Aim of the exercise
The records must be repeated exactly and in their entirety.

-------- Given data

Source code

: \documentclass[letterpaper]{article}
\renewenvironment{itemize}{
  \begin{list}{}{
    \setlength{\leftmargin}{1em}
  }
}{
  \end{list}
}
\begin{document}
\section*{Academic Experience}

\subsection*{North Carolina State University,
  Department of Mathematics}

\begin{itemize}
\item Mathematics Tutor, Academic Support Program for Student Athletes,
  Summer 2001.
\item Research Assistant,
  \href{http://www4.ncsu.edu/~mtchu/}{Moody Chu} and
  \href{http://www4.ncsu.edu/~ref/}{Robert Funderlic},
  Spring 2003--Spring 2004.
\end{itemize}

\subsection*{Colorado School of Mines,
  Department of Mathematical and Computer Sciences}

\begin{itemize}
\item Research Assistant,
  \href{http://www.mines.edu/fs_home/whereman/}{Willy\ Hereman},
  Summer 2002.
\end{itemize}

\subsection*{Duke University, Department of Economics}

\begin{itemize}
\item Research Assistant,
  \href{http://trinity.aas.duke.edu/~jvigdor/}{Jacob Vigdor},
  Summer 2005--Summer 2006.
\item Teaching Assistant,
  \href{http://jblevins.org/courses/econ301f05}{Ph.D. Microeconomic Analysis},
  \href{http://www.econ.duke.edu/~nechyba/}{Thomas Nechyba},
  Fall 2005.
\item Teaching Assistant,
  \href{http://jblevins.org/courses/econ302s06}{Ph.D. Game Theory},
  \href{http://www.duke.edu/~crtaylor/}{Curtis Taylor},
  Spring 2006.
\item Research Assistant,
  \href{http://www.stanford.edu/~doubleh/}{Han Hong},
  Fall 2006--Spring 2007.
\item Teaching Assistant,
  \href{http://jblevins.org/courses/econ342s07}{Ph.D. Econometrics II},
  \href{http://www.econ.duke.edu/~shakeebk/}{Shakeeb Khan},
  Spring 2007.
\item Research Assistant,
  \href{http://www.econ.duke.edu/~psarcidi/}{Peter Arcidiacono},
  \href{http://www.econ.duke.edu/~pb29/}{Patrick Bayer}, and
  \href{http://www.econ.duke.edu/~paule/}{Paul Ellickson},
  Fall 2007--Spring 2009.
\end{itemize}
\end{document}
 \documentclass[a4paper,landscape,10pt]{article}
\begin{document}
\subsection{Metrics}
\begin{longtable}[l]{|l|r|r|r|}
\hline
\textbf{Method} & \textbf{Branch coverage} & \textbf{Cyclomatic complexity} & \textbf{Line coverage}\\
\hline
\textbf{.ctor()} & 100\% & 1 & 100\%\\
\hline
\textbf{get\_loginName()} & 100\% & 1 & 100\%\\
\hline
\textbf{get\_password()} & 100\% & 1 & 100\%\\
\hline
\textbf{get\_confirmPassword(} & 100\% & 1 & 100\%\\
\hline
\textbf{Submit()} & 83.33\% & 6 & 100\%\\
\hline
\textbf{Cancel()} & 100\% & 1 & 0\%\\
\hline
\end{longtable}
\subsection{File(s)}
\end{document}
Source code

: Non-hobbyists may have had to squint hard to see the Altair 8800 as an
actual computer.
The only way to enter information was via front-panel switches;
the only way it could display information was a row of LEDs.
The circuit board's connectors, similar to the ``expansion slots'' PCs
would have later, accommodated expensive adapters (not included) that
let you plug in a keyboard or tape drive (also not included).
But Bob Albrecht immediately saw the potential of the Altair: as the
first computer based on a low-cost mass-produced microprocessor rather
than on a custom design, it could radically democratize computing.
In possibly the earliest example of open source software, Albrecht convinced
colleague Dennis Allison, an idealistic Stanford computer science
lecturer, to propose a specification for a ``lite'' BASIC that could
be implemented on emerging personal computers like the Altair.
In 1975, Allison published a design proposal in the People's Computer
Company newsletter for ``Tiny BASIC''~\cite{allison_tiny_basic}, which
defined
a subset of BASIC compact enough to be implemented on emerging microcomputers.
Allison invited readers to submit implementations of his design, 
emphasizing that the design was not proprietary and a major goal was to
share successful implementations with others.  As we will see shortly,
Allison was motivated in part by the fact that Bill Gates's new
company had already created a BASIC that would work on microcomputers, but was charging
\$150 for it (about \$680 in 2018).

----------------

Answer to this exercise
Source code

: \documentclass[letterpaper]{article}
\renewenvironment{itemize}{
  \begin{list}{}{
    \setlength{\leftmargin}{1em}
  }
}{
  \end{list}
}
\begin{document}
\section*{Academic Experience}

\subsection*{North Carolina State University,
  Department of Mathematics}

\begin{itemize}
\item Mathematics Tutor, Academic Support Program for Student Athletes,
  Summer 2001.
\item Research Assistant,
  \href{http://www4.ncsu.edu/~mtchu/}{Moody Chu} and
  \href{http://www4.ncsu.edu/~ref/}{Robert Funderlic},
  Spring 2003--Spring 2004.
\end{itemize}

\subsection*{Colorado School of Mines,
  Department of Mathematical and Computer Sciences}

\begin{itemize}
\item Research Assistant,
  \href{http://www.mines.edu/fs_home/whereman/}{Willy\ Hereman},
  Summer 2002.
\end{itemize}

\subsection*{Duke University, Department of Economics}

\begin{itemize}
\item Research Assistant,
  \href{http://trinity.aas.duke.edu/~jvigdor/}{Jacob Vigdor},
  Summer 2005--Summer 2006.
\item Teaching Assistant,
  \href{http://jblevins.org/courses/econ301f05}{Ph.D. Microeconomic Analysis},
  \href{http://www.econ.duke.edu/~nechyba/}{Thomas Nechyba},
  Fall 2005.
\item Teaching Assistant,
  \href{http://jblevins.org/courses/econ302s06}{Ph.D. Game Theory},
  \href{http://www.duke.edu/~crtaylor/}{Curtis Taylor},
  Spring 2006.
\item Research Assistant,
  \href{http://www.stanford.edu/~doubleh/}{Han Hong},
  Fall 2006--Spring 2007.
\item Teaching Assistant,
  \href{http://jblevins.org/courses/econ342s07}{Ph.D. Econometrics II},
  \href{http://www.econ.duke.edu/~shakeebk/}{Shakeeb Khan},
  Spring 2007.
\item Research Assistant,
  \href{http://www.econ.duke.edu/~psarcidi/}{Peter Arcidiacono},
  \href{http://www.econ.duke.edu/~pb29/}{Patrick Bayer}, and
  \href{http://www.econ.duke.edu/~paule/}{Paul Ellickson},
  Fall 2007--Spring 2009.
\end{itemize}
\end{document}
 \documentclass[a4paper,landscape,10pt]{article}
\begin{document}
\subsection{Metrics}
\begin{longtable}[l]{|l|r|r|r|}
\hline
\textbf{Method} & \textbf{Branch coverage} & \textbf{Cyclomatic complexity} & \textbf{Line coverage}\\
\hline
\textbf{.ctor()} & 100\% & 1 & 100\%\\
\hline
\textbf{get\_loginName()} & 100\% & 1 & 100\%\\
\hline
\textbf{get\_password()} & 100\% & 1 & 100\%\\
\hline
\textbf{get\_confirmPassword(} & 100\% & 1 & 100\%\\
\hline
\textbf{Submit()} & 83.33\% & 6 & 100\%\\
\hline
\textbf{Cancel()} & 100\% & 1 & 0\%\\
\hline
\end{longtable}
\subsection{File(s)}
\end{document}
Source code

: Non-hobbyists may have had to squint hard to see the Altair 8800 as an
actual computer.
The only way to enter information was via front-panel switches;
the only way it could display information was a row of LEDs.
The circuit board's connectors, similar to the ``expansion slots'' PCs
would have later, accommodated expensive adapters (not included) that
let you plug in a keyboard or tape drive (also not included).
But Bob Albrecht immediately saw the potential of the Altair: as the
first computer based on a low-cost mass-produced microprocessor rather
than on a custom design, it could radically democratize computing.
In possibly the earliest example of open source software, Albrecht convinced
colleague Dennis Allison, an idealistic Stanford computer science
lecturer, to propose a specification for a ``lite'' BASIC that could
be implemented on emerging personal computers like the Altair.
In 1975, Allison published a design proposal in the People's Computer
Company newsletter for ``Tiny BASIC''~\cite{allison_tiny_basic}, which
defined
a subset of BASIC compact enough to be implemented on emerging microcomputers.
Allison invited readers to submit implementations of his design, 
emphasizing that the design was not proprietary and a major goal was to
share successful implementations with others.  As we will see shortly,
Allison was motivated in part by the fact that Bill Gates's new
company had already created a BASIC that would work on microcomputers, but was charging
\$150 for it (about \$680 in 2018).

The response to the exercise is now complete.